§ **What to produce**:
Set down exactly the lines from the one containing "Depending on how" through the last line of the data below, and no others.

§ **Available data**:
○ ○ ○ ○ ○

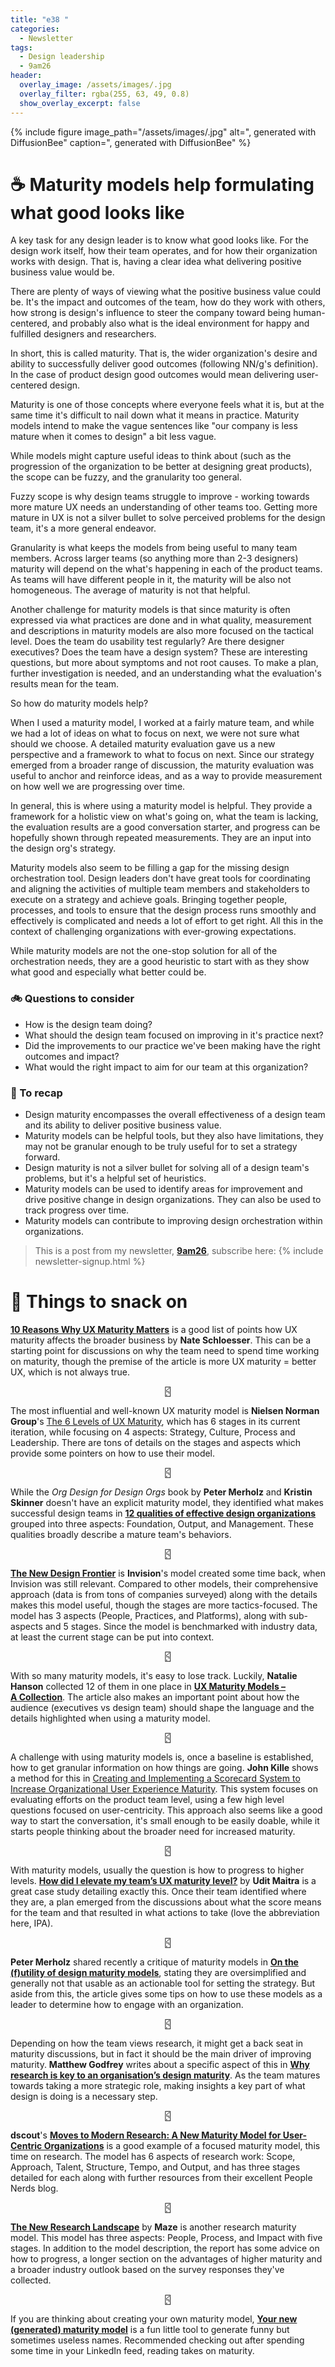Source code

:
 ```yaml
---
title: "e38 "
categories:
  - Newsletter
tags:
  - Design leadership
  - 9am26
header:
  overlay_image: /assets/images/.jpg
  overlay_filter: rgba(255, 63, 49, 0.8)
  show_overlay_excerpt: false
---
```



{% include figure image_path="/assets/images/.jpg" alt=", generated with DiffusionBee" caption=", generated with DiffusionBee" %}

# ☕ Maturity models help formulating what good looks like

A key task for any design leader is to know what good looks like. For the design work itself, how their team operates, and for how their organization works with design. That is, having a clear idea what delivering positive business value would be.

There are plenty of ways of viewing what the positive business value could be. It's the impact and outcomes of the team, how do they work with others, how strong is design's influence to steer the company toward being human-centered, and probably also what is the ideal environment for happy and fulfilled designers and researchers.

In short, this is called maturity. That is, the wider organization's desire and ability to successfully deliver good outcomes (following NN/g's definition). In the case of product design good outcomes would mean delivering user-centered design.

Maturity is one of those concepts where everyone feels what it is, but at the same time it's difficult to nail down what it means in practice. Maturity models intend to make the vague sentences like "our company is less mature when it comes to design" a bit less vague.

While models might capture useful ideas to think about (such as the progression of the organization to be better at designing great products), the scope can be fuzzy, and the granularity too general. 

Fuzzy scope is why design teams struggle to improve - working towards more mature UX needs an understanding of other teams too. Getting more mature in UX is not a silver bullet to solve perceived problems for the design team, it's a more general endeavor. 

Granularity is what keeps the models from being useful to many team members. Across larger teams (so anything more than 2-3 designers) maturity will depend on the what's happening in each of the product teams. As teams will have different people in it, the maturity will be also not homogeneous. The average of maturity is not that helpful.

Another challenge for maturity models is that since maturity is often expressed via what practices are done and in what quality, measurement and descriptions in maturity models are also more focused on the tactical level. Does the team do usability test regularly? Are there designer executives? Does the team have a design system? These are interesting questions, but more about symptoms and not root causes. To make a plan, further investigation is needed, and an understanding what the evaluation's results mean for the team.

So how do maturity models help?

When I used a maturity model, I worked at a fairly mature team, and while we had a lot of ideas on what to focus on next, we were not sure what should we choose. A detailed maturity evaluation gave us a new perspective and a framework to what to focus on next. Since our strategy emerged from a broader range of discussion, the maturity evaluation was useful to anchor and reinforce ideas, and as a way to provide measurement on how well we are progressing over time.

In general, this is where using a maturity model is helpful. They provide a framework for a holistic view on what's going on, what the team is lacking, the evaluation results are a good conversation starter, and progress can be hopefully shown through repeated measurements. They are an input into the design org's strategy.

Maturity models also seem to be filling a gap for the missing design orchestration tool. Design leaders don't have great tools for coordinating and aligning the activities of multiple team members and stakeholders to execute on a strategy and achieve goals. Bringing together people, processes, and tools to ensure that the design process runs smoothly and effectively is complicated and needs a lot of effort to get right. All this in the context of challenging organizations with ever-growing expectations.

While maturity models are not the one-stop solution for all of the orchestration needs, they are a good heuristic to start with as they show what good and especially what better could be. 

### 🚲 Questions to consider

- How is the design team doing?
- What should the design team focused on improving in it's practice next?
- Did the improvements to our practice we've been making have the right outcomes and impact?
- What would the right impact to aim  for our team at this organization?

### 🥤 To recap

- Design maturity encompasses the overall effectiveness of a design team and its ability to deliver positive business value.
- Maturity models can be helpful tools, but they also have limitations, they may not be granular enough to be truly useful for to set a strategy forward.
- Design maturity is not a silver bullet for solving all of a design team's problems, but it's a helpful set of heuristics.
- Maturity models can be used to identify areas for improvement and drive positive change in design organizations. They can also be used to track progress over time.
- Maturity models can contribute to improving design orchestration within organizations.

> This is a post from my newsletter, **[9am26](https://polgarp.com/categories/newsletter/)**, subscribe here:
> {% include newsletter-signup.html %}

# 🍪 Things to snack on

[**10 Reasons Why UX Maturity Matters**](https://natealan.medium.com/10-reasons-why-ux-maturity-matters-83af68bc5f4c) is a good list of points how UX maturity affects the broader business by **Nate Schloesser**. This can be a starting point for discussions on why the team need to spend time working on maturity, though the premise of the article is more UX maturity = better UX, which is not always true. 

<p style="text-align: center;">🁺</p>

The most influential and well-known UX maturity model is **Nielsen Norman Group**'s [The 6 Levels of UX Maturity](https://www.nngroup.com/articles/ux-maturity-model/), which has 6 stages in its current iteration, while focusing on 4 aspects: Strategy, Culture, Process and Leadership. There are tons of details on the stages and aspects which provide some pointers on how to use their model. 

<p style="text-align: center;">🁺</p>

While the *Org Design for Design Orgs* book by **Peter Merholz** and **Kristin Skinner** doesn't have an explicit maturity model, they identified what makes successful design teams in [**12 qualities of effective design organizations**](https://www.oreilly.com/content/12-qualities-of-effective-design-organizations/) grouped into three aspects: Foundation, Output, and Management. These qualities broadly describe a mature team's behaviors. 

<p style="text-align: center;">🁺</p>

[**The New Design Frontier**](https://s3.amazonaws.com/designco-web-assets/uploads/2019/01/The-New-Design-Frontier-from-InVision-012919.pdf) is **Invision**'s model created some time back, when Invision was still relevant. Compared to other models, their comprehensive approach (data is from tons of companies surveyed) along with the details makes this model useful, though the stages are more tactics-focused. The model has 3 aspects (People, Practices, and Platforms), along with sub-aspects and 5 stages. Since the model is benchmarked with industry data, at least the current stage can be put into context.

<p style="text-align: center;">🁺</p>

With so many maturity models, it's easy to lose track. Luckily, **Natalie Hanson** collected 12 of them in one place in [**UX Maturity Models – A Collection**](https://nataliehanson.com/2017/02/13/ux-maturity-models/). The article also makes an important point about how the audience (executives vs design team) should shape the language and the details highlighted when using a maturity model.

<p style="text-align: center;">🁺</p>

A challenge with using maturity models is, once a baseline is established, how to get granular information on how things are going. **John Kille** shows a method for this in [Creating and Implementing a Scorecard System to Increase Organizational User Experience Maturity](http://uxpamagazine.org/creating-and-implementing-a-scorecard-system-to-increase-organizational-user-experience-maturity/). This system focuses on evaluating efforts on the product team level, using a few high level questions focused on user-centricity. This approach also seems like a good way to start the conversation, it's small enough to be easily doable, while it starts people thinking about the broader need for increased maturity.

<p style="text-align: center;">🁺</p>

With maturity models, usually the question is how to progress to higher levels. [**How did I elevate my team’s UX maturity level?**](https://maitraudit.medium.com/how-did-i-elevate-my-teams-ux-maturity-level-ec010a724cc0) by **Udit Maitra** is a great case study detailing exactly this. Once their team identified where they are, a plan emerged from the discussions about what the score means for the team and that resulted in what actions to take (love the abbreviation here, IPA). 

<p style="text-align: center;">🁺</p>

**Peter Merholz** shared recently a critique of maturity models in [**On the (f)utility of design maturity models**](https://www.petermerholz.com/blog/on-the-futility-of-design-maturity-models/), stating they are oversimplified and generally not that usable as an actionable tool for setting the strategy. But aside from this, the article gives some tips on how to use these models as a leader to determine how to engage with an organization. 

<p style="text-align: center;">🁺</p>

Depending on how the team views research, it might get a back seat in maturity discussions, but in fact it should be the main driver of improving maturity. **Matthew Godfrey** writes about a specific aspect of this in [**Why research is key to an organisation’s design maturity**](https://medium.com/ingeniouslysimple/why-research-is-key-to-an-organisations-design-maturity-fb0277082a0f). As the team matures towards taking a more strategic role, making insights a key part of what design is doing is a necessary step.

<p style="text-align: center;">🁺</p>

**dscout**'s [**Moves to Modern Research: A New Maturity Model for User-Centric Organizations**](https://dscout.com/people-nerds/moves) is a good example of a focused maturity model, this time on research. The model has 6 aspects of research work: Scope, Approach, Talent, Structure, Tempo, and Output, and has three stages detailed for each along with further resources from their excellent People Nerds blog.

<p style="text-align: center;">🁺</p>

[**The New Research Landscape**](https://maze.co/resources/research-maturity-report/) by **Maze** is another research maturity model. This model has three aspects: People, Process, and Impact with five stages. In addition to the model description, the report has some advice on how to progress, a longer section on the advantages of higher maturity and a broader industry outlook based on the survey responses they've collected.

<p style="text-align: center;">🁺</p>

If you are thinking about creating your own maturity model, [**Your new (generated) maturity model**](https://maturity-model.online/) is a fun little tool to generate funny but sometimes useless names. Recommended checking out after spending some time in your LinkedIn feed, reading takes on maturity.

○ ○ ○ ○ ○

§ **Solution to the exercise**:
Depending on how the team views research, it might get a back seat in maturity discussions, but in fact it should be the main driver of improving maturity. **Matthew Godfrey** writes about a specific aspect of this in [**Why research is key to an organisation’s design maturity**](https://medium.com/ingeniouslysimple/why-research-is-key-to-an-organisations-design-maturity-fb0277082a0f). As the team matures towards taking a more strategic role, making insights a key part of what design is doing is a necessary step.

<p style="text-align: center;">🁺</p>

**dscout**'s [**Moves to Modern Research: A New Maturity Model for User-Centric Organizations**](https://dscout.com/people-nerds/moves) is a good example of a focused maturity model, this time on research. The model has 6 aspects of research work: Scope, Approach, Talent, Structure, Tempo, and Output, and has three stages detailed for each along with further resources from their excellent People Nerds blog.

<p style="text-align: center;">🁺</p>

[**The New Research Landscape**](https://maze.co/resources/research-maturity-report/) by **Maze** is another research maturity model. This model has three aspects: People, Process, and Impact with five stages. In addition to the model description, the report has some advice on how to progress, a longer section on the advantages of higher maturity and a broader industry outlook based on the survey responses they've collected.

<p style="text-align: center;">🁺</p>

If you are thinking about creating your own maturity model, [**Your new (generated) maturity model**](https://maturity-model.online/) is a fun little tool to generate funny but sometimes useless names. Recommended checking out after spending some time in your LinkedIn feed, reading takes on maturity.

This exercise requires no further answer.